Abstract
We present the results of three experiments investigating the interpretation of comparative constructions involving pronominal reference in which binding Principle C is violated. We show that both children and adults retrieve interpretations that are not predicted. On the one hand, children appear to represent elided pronominal material functionally instead of in a strict identity relation with a pronoun on the surface, generating interpretations that are entirely unexpected from the perspective of the adult grammar. On the other, adult participants often appear to ignore Principle C, being influenced by factors such as prosodic focus, the type of comparative (subject v. object), and structural position of the pronoun. We propose that the way in which the sentence processor is deployed in the incremental processing of such comparative constructions gives rise to so-called acceptable ungrammaticality.

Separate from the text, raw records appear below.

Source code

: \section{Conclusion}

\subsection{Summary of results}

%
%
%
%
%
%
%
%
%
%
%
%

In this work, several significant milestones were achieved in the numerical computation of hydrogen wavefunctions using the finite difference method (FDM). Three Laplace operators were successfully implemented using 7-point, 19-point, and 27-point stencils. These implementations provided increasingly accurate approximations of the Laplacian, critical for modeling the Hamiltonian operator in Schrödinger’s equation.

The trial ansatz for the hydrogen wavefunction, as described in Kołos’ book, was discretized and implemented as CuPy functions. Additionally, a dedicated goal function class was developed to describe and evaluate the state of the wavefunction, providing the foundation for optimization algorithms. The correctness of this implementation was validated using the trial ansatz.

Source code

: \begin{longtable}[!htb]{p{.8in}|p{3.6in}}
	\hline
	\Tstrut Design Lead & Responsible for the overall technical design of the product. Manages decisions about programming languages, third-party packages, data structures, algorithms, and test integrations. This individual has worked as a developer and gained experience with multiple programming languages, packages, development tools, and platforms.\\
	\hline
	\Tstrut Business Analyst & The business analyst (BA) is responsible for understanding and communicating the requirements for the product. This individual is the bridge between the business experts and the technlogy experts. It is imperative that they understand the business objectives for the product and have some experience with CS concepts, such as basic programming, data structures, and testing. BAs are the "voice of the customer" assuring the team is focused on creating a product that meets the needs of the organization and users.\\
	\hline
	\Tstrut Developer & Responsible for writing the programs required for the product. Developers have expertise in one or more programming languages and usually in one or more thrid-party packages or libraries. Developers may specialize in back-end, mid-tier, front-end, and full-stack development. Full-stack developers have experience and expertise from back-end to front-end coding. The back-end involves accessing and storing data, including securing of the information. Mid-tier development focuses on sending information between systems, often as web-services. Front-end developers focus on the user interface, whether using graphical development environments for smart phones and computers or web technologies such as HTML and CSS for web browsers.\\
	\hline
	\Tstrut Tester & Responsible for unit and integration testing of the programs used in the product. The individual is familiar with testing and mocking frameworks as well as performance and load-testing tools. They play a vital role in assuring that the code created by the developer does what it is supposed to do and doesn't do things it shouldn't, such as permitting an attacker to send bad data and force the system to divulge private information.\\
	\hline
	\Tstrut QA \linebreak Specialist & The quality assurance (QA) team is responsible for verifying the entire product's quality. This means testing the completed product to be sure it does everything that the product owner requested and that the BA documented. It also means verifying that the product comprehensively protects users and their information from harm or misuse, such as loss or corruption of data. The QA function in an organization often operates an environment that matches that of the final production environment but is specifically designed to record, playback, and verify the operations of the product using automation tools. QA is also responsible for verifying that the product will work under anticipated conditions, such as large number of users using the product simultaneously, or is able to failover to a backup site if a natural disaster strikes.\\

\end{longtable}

We have included this paper in Roger’s festschrift for two reasons. The first is that Roger served on the second author’s qualifying paper committee with the first author as chair, where the research for Experiment 3 was originally conducted and presented. We approached him with the puzzling data and a stab at an interpretation appealing to functions but mostly scratching our heads in bafflement at the unexpected responses from children. As is typical when one has conversations with Roger about perplexing data, we returned from our meeting with pages of notes on formalism and references to theoretical approaches to pronominal references to pursue. The second is that it is in large part due to Roger’s influential research on degree constructions and his open, humorous, and engaging style of teaching (particularly during his 2005 LSA Summer Institute course on degrees) that the first author was drawn to do research in this area of linguistics, despite the inherently daunting nature of comparatives. Becoming a colleague with Roger at Rutgers University, later on, was just icing on the cake. On a more practical note, we enthusiastically acknowledge the contributions of the research assistants in the Rutgers Laboratory for the Developmental Language Studies in helping to design stimuli, run experiments, and code data. We are also grateful for discussions with the following colleagues, whose insight and suggestions have improved this work and made clearer the possible path for future investigations: Ken Safir, Mark Baker, John F. Bailyn, Miloje Despić, Roumi Pancheva, Maria Polinsky, Irina Sekerina, and Susi Wurmbrand. Versions of this research were presented at BUCLD 2014, NELS 2016, and the 2017 LSA Annual Meeting.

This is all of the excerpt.